De acordo com os autos de infração a que a coluna teve acesso, a Receita passou a considerar a cota de 40% em todos os insumos usados na fabricação das peças.
Em vez de considerar um motor totalmente acabado, o fisco passou a verificar a origem de cada insumo usado na fabricação deste item. Queria saber, por exemplo, a origem do aço usado ou de outras ligas. Na prática, dizem as empresas nos autos, por esse critério, dificilmente uma peça passará pelo crivo do fisco.
Segundo as montadoras, o ACE 55 permite que países do Mercosul e o México desenvolvam a indústria automotiva por meio do livre comércio na região.
QUASE O DOBRO DOS CUSTOS TARIFÁRIOS
“A nova interpretação adotada pelo Brasil, ao mesmo tempo que favorece os carros chineses, prejudica as demais montadoras brasileiras que agora terão que suportar 36% a mais de impostos, totalizando 71,49% em custos tarifários”, diz o ex-secretário da Receita Federal, o advogado Julio Cesar Vieira Gomes.
“A nova interpretação do governo brasileiro, imposta unilateralmente ao México, viola cláusulas de um acordo internacional vigente há mais 20 anos, para impor restrições contraditórias às finalidades do acordo e em prejuízo da própria indústria nacional.”
O ex-chefe da Receita advoga para o setor e afirma ter visitado o México, que hoje reclama dessa situação.
A fabricação de veículos exige elevados custos e uma complexa cadeia de suprimentos. Como os países em desenvolvimento não dispõem de autossuficiência ao longo de toda a cadeia, a complementação econômica se apresenta como uma solução para suprir essa dificuldade.
Na prática, cada país se dedica à fabricação de um conjunto determinado de autopeças e promovem entre si a circulação livre de seus produtos. Cria-se dessa forma uma linha de produção supranacional de veículos, beneficiando a região, especialmente diante da competição com veículos elétricos chineses, como a BYD.
A COTA DE CADA UM
As montadoras autuadas reclamam que a nova interpretação adotada unilateralmente pelo Brasil obriga a demonstração de origem de todos os componentes de uma peça e não os 40% locais daquela mesma peça.
Segundo relatos, antes disso, somente nas exportações de autopeças de reposição para veículos usados esse tipo de procedimento era exigido.

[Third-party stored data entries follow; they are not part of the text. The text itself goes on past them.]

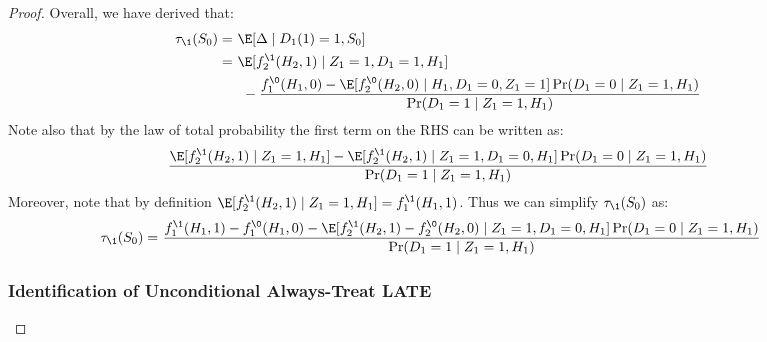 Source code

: \begin{proof}
Overall, we have derived that:
\begin{align*}
    \tau_{\1}(S_0) =~& \E[ \Delta \mid D_1(1)=1, S_0 ]\\
    =~& \E[f_2^{\1}(H_2, 1)\mid Z_1=1, D_1=1, H_1] \\
    &~ - \frac{f_1^{\0}(H_1, 0) - \E[f_2^{\0}(H_2, 0)\mid H_1, D_1=0, Z_1=1]\Pr(D_1=0\mid Z_1=1, H_1)}{\Pr(D_1=1\mid Z_1=1, H_1)}
\end{align*}
Note also that by the law of total probability the first term on the RHS can be written as:
\begin{align}
\frac{\E[f_2^{\1}(H_2, 1)\mid Z_1=1, H_1] - \E[f_2^{\1}(H_2, 1)\mid Z_1=1, D_1=0, H_1] \Pr(D_1=0\mid Z_1=1, H_1)}{\Pr(D_1=1\mid Z_1=1, H_1)}
\end{align}
Moreover, note that by definition $\E[f_2^{\1}(H_2, 1)\mid Z_1=1, H_1]=f_1^{\1}(H_1, 1)$.
Thus we can simplify $\tau_\1(S_0)$ as:
\begin{align*}
    \tau_{\1}(S_0)
    =~& \frac{f_1^{\1}(H_1,1) - f_1^{\0}(H_1, 0) - \E[f_2^{\1}(H_2, 1) - f_2^{\0}(H_2,0)\mid Z_1=1, D_1=0, H_1]\Pr(D_1=0\mid Z_1=1, H_1)}{\Pr(D_1=1\mid Z_1=1, H_1)}
\end{align*}

\subsubsection{Identification of Unconditional Always-Treat LATE}


\end{proof}
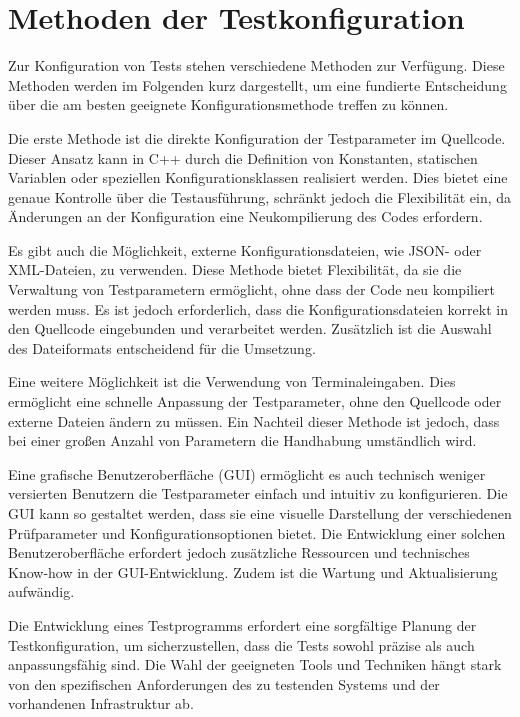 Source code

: \section{Methoden der Testkonfiguration}

Zur Konfiguration von Tests stehen verschiedene Methoden zur Verfügung. Diese Methoden werden im Folgenden kurz dargestellt, 
um eine fundierte Entscheidung über die am besten geeignete Konfigurationsmethode treffen zu können.

Die erste Methode ist die direkte Konfiguration der Testparameter im Quellcode. Dieser Ansatz kann in C++ durch die Definition von Konstanten, statischen Variablen 
oder speziellen Konfigurationsklassen realisiert werden. Dies bietet eine genaue Kontrolle über die Testausführung, schränkt jedoch die Flexibilität ein, da Änderungen 
an der Konfiguration eine Neukompilierung des Codes erfordern.

Es gibt auch die Möglichkeit, externe Konfigurationsdateien, wie JSON- oder XML-Dateien, zu verwenden. Diese Methode bietet Flexibilität, da sie die Verwaltung von Testparametern ermöglicht, 
ohne dass der Code neu kompiliert werden muss. Es ist jedoch erforderlich, dass die Konfigurationsdateien korrekt in den Quellcode eingebunden und verarbeitet werden. Zusätzlich
ist die Auswahl des Dateiformats entscheidend für die Umsetzung.

Eine weitere Möglichkeit ist die Verwendung von Terminaleingaben. Dies ermöglicht eine schnelle Anpassung der Testparameter, ohne den 
Quellcode oder externe Dateien ändern zu müssen. Ein Nachteil dieser Methode ist jedoch, dass bei einer großen Anzahl von Parametern die Handhabung umständlich wird.

Eine grafische Benutzeroberfläche (\acs{GUI}) ermöglicht es auch technisch weniger versierten Benutzern die Testparameter einfach und intuitiv zu konfigurieren. 
Die \acs{GUI} kann so gestaltet werden, dass sie eine visuelle Darstellung der verschiedenen Prüfparameter und Konfigurationsoptionen bietet. Die Entwicklung einer solchen 
Benutzeroberfläche erfordert jedoch zusätzliche Ressourcen und technisches Know-how in der \acs{GUI}-Entwicklung. Zudem ist die Wartung und Aktualisierung aufwändig.

Die Entwicklung eines Testprogramms erfordert eine sorgfältige Planung der Testkonfiguration, um sicherzustellen, dass die Tests sowohl präzise als auch 
anpassungsfähig sind. Die Wahl der geeigneten Tools und Techniken hängt stark von den spezifischen Anforderungen des zu testenden Systems und der vorhandenen Infrastruktur ab.

\citep{Witte2019} \citep{Beneken2022}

Para o cálculo do chamado ICR [cota] de 40%, o governo brasileiro exige que até a matéria-prima empregada na fabricação da autopeça seja produzida no país de exportação.
Em um motor automotivo ou um sistema de câmbio exportado para o Brasil, por exemplo, o ao menos 40% do produto seja integralmente produzido no país exportador, até mesmo o aço que compõe cada um de seus componentes”, afirma o advogado Murilo Leles.
Consultado, o Ministério de Desenvolvimento, Indústria e Comércio afirmou desconhecer qualquer alteração nos termos do acordo. A Receita Federal não respondeu até a publicação desta reportagem.
NADA MUDOU, DIZ ANFAVEA
As montadoras mencionadas não se manifestaram porque os processos são sigilosos. Em nota, a Anfavea, associação que representa o setor no país, informa que as regras do referido acordo estão em vigor desde 2019 sem alterações.
“Não houve mudanças, flexibilizações ou revisões recentes na regra de origem ou em sua interpretação por parte das autoridades brasileiras”, diz a associação.
No entanto, a Anfavea diz que ambos os países (Brasil e México) têm “plena prerrogativa de fiscalizar os certificados de origem emitidos, com objetivo de garantir que todos os requisitos definidos no acordo sejam devidamente cumpridos”.